Introduction:

The incidence of venous thromboembolic events (VTE) is higher among cancer patients, especially while on chemotherapy [1]. Diffuse large B-cell lymphoma (DLBL) is the most common type of lymphoma [2]. Patients with DLBCL are at an increased risk of VTE, with a 2-year cumulative incidence of 16% [3]. Another study focusing on patients over 60 years old demonstrated that elderly patients with DLBCL are at a heightened risk of VTE, which leads to increased healthcare utilization. It was also found that Asian individuals were associated with a lower risk of VTE. Additionally, a history of VTE before DLBCL was associated with an increased risk of post-DLBCL VTE [4]. While the incidence of VTE in DLBCL patients is known, race distribution and their impact on in-hospital outcomes (IHO) remain underexplored. Our study aims to describe the race impact on IHO ofVTE among patients with DLBCL.

Materials and Methods:

DLBCL ≥ 18-year-old hospitalized patients from the National Inpatient Sample (NIS) database between 2016-2020 were obtained. Statistical analyses were performed using STATA V18.0. Continuous variables were analyzed to determine their distribution, medians or means were estimated accordingly. Categorical variables were compared using the Chi-squared test, and a multivariate regression was performed to identify factors that impact the length of stay (LOS), total hospital costs (THC), IHO, and VTE. General and stratified analyses by race were performed. A p≤0.05 was considered statistically significant.

Results:

In a study, 80,850 cases were identified, with a mean age of 65 years.
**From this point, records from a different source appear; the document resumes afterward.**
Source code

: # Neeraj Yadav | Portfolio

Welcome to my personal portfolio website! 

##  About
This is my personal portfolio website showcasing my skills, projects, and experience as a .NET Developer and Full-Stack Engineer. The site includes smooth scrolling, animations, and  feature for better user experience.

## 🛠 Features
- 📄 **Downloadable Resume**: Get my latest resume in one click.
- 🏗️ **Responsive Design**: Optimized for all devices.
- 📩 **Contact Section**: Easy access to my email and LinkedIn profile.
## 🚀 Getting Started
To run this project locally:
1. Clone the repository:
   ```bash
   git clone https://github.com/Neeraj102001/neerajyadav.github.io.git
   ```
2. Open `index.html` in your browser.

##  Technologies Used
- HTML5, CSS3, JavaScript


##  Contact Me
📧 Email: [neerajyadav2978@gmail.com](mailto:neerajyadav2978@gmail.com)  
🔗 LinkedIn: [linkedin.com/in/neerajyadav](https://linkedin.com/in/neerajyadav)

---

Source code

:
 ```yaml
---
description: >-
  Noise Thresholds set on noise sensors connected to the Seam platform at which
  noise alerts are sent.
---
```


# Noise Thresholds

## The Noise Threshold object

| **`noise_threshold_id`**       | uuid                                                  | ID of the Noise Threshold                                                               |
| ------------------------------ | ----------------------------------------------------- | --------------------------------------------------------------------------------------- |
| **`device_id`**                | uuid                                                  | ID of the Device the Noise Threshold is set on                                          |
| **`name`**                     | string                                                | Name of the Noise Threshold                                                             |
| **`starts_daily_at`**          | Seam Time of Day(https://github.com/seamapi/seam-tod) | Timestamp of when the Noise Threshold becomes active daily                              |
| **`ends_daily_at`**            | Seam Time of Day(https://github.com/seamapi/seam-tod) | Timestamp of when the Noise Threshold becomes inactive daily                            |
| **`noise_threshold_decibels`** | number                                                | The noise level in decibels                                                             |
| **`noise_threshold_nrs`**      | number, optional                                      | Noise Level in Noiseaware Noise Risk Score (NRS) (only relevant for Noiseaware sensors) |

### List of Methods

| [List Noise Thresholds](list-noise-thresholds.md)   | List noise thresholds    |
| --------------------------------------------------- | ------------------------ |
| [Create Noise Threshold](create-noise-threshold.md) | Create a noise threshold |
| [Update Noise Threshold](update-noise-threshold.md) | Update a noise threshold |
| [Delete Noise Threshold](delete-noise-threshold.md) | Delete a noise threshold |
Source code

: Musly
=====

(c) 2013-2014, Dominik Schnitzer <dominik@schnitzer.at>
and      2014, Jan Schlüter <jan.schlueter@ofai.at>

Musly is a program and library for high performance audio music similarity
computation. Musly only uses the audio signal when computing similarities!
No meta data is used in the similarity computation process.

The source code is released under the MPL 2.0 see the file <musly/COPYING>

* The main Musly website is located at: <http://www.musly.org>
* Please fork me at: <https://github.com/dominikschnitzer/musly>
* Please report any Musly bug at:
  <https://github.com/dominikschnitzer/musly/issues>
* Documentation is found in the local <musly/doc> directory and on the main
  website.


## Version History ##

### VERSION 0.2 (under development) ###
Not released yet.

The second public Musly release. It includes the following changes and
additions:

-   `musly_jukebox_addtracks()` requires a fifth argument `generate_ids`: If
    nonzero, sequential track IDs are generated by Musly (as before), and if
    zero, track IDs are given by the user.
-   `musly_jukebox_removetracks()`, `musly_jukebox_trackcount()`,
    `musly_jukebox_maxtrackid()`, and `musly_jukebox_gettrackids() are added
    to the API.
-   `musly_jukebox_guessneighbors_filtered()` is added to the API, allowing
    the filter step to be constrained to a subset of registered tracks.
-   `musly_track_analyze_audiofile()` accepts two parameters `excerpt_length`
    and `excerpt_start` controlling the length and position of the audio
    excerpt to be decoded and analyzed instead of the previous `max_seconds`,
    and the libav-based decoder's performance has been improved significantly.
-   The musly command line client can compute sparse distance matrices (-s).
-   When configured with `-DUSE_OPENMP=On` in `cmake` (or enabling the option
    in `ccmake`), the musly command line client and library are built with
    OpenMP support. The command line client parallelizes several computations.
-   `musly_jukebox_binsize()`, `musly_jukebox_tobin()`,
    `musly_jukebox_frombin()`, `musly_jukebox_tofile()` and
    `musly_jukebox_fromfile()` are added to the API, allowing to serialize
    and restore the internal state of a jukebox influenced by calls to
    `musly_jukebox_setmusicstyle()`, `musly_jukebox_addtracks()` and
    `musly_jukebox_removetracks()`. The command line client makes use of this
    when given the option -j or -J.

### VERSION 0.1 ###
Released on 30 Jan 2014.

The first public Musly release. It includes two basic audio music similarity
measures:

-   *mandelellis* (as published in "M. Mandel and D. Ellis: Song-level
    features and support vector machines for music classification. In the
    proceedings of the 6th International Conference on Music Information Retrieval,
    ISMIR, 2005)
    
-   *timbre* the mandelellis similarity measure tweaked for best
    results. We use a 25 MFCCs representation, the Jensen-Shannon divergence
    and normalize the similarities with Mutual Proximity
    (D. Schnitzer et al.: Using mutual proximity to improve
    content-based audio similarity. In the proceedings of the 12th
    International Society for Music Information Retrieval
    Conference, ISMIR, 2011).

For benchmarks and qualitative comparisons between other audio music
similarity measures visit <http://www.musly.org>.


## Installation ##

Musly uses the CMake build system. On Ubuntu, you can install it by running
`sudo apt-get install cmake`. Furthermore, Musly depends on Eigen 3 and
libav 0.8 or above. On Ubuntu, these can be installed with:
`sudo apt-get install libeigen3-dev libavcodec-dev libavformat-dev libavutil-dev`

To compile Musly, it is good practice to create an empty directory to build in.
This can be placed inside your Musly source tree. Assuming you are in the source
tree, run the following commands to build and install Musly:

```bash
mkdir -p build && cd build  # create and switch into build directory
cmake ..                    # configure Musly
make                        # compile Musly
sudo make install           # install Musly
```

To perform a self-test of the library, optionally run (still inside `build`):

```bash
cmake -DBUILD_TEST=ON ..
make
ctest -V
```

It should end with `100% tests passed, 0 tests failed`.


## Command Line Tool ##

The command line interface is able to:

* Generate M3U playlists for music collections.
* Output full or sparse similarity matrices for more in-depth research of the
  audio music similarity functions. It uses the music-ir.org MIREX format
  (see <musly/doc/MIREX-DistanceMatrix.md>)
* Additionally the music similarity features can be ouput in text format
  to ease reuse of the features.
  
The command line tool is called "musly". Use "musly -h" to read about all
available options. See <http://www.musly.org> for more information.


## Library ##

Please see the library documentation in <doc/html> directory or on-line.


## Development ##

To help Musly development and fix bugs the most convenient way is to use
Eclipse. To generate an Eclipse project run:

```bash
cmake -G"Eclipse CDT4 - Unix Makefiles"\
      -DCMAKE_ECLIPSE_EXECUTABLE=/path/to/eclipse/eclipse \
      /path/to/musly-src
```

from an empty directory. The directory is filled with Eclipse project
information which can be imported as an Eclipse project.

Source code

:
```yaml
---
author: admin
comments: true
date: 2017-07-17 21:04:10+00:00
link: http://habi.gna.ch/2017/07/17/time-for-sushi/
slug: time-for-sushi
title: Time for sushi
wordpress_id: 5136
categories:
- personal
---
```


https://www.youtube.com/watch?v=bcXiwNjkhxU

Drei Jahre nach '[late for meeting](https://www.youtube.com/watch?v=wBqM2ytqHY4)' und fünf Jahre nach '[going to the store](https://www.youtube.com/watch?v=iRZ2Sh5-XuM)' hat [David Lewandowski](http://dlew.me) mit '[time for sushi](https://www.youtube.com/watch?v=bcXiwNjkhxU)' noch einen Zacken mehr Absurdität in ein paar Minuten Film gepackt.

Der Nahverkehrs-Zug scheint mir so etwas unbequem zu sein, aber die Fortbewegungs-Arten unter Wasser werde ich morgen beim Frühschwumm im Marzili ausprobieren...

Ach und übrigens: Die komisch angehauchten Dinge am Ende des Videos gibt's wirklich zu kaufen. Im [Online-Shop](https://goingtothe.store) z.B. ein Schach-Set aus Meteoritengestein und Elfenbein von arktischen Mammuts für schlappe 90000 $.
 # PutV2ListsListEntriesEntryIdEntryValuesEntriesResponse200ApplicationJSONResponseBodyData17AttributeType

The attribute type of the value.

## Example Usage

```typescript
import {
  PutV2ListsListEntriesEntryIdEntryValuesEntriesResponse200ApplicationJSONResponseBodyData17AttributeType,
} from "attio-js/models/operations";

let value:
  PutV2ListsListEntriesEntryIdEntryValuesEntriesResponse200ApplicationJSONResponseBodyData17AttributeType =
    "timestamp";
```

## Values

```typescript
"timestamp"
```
The mean age of Black patients was 58 years (SE:0.46,95%CI:5.21-59.01), followed by Hispanics (60, SE:0.40,95%CI:59.10-60.65), Asian (63, SE:2.36,95%CI:58.99-68.13), Whites (67, SE:0.16, 95%CI:66.44-67.08). The mean LOS for Black patients was 13.3 days (SE: 0.37,95%CI:12.65-14.11), followed by Hispanics (12.7, SE:0.35,95%CI:12.05-13.40), Other races (12.67, SE:0.73,95%CI:11.24-14.10), Asian (12.48, SE:0.50,95%CI:11.51-13.45), White (11.52, SE:0.14,95%CI:11.24-11.79). The highest mean total charges were observed for Asian patients ($217,709.3, SE:$14,292.51,95%CI:$189,694.6-$245,724), followed by Hispanic patients ($217,060.9, SE:$10,124.16,95%CI:$197,216.5-$236,905.2). Black patients had a higher probability of stroke (3.66%) compared to white patients with an OR:1.65 (95%CI:1.21-2.25,p=0.001). Hispanics exhibited a higher probability of DVT (7.53%) with an OR:1.30 (95%CI:1.07-1.57,p=0.008), while Asians had a lower probability of DVT (3.68%), OR:0.61 (95%CI:0.41-0.91,p=0.015). Mortality was higher (9.22%) among patients categorized as Other races, OR:1.62 (95%CI:1.26-2.06,p<0.001). Differences were not found in the risk of pulmonary embolism (PE).

Conclusion:

Significant differences in Age, LOS, IHO, and VTE were observed among racial groups. Our findings contribute to the understanding of the impact of race on VTE and mortality among patients with DLBCL. Black and Hispanic patients are particularly vulnerable to higher rates of stroke and DVT, respectively, while Asian patients exhibit lower probabilities of DVT. These findings highlight the need for targeted interventions and tailored thromboprophylaxis strategies to address and mitigate these differences in DLBCL outcomes. A limitation of our study is that the rate of VTE in patients treated outside hospital settings was not included due to the scope of the analyzed database.

References:

  1. Mulder FI, Horváth-Puhó E, van Es N, et al. Venous thromboembolism in cancer patients: a population-based cohort study. Blood. 2021;137(14):1959-1969. doi:10.1182/blood.2020007338

  2. Abufara AO, Ma'koseh M, Mansour A, et al. 1776P - High incidence of venous thromboembolic events (VTE) in patients with diffuse large b-cell lymphoma. Annals of Oncology. 2019;30:v725. doi:10.1093/annonc/mdz265.022

  3. Civettini I, Cavalca F, Zappaterra A, et al. P1175: THROMBOTIC RISK IN DLBCL: A REAL-LIFE COMPARISON OF THE THROLY AND MODEL IX SCORES. Hemasphere. 2023;7(Suppl ):e27260d1. Published 2023 Aug 8. doi:10.1097/01.HS9.0000971596.27260.d1

  4. Gangaraju R, Davis ES, Bhatia S, Kenzik KM. Venous-thromboembolism and associated health care utilization in elderly patients with diffuse large B cell lymphoma. Cancer. 2022;128(12):2348-2357. doi:10.1002/cncr.34210

Disclosures

Becerra:Grunenthal Colombiana SA: Ended employment in the past 24 months.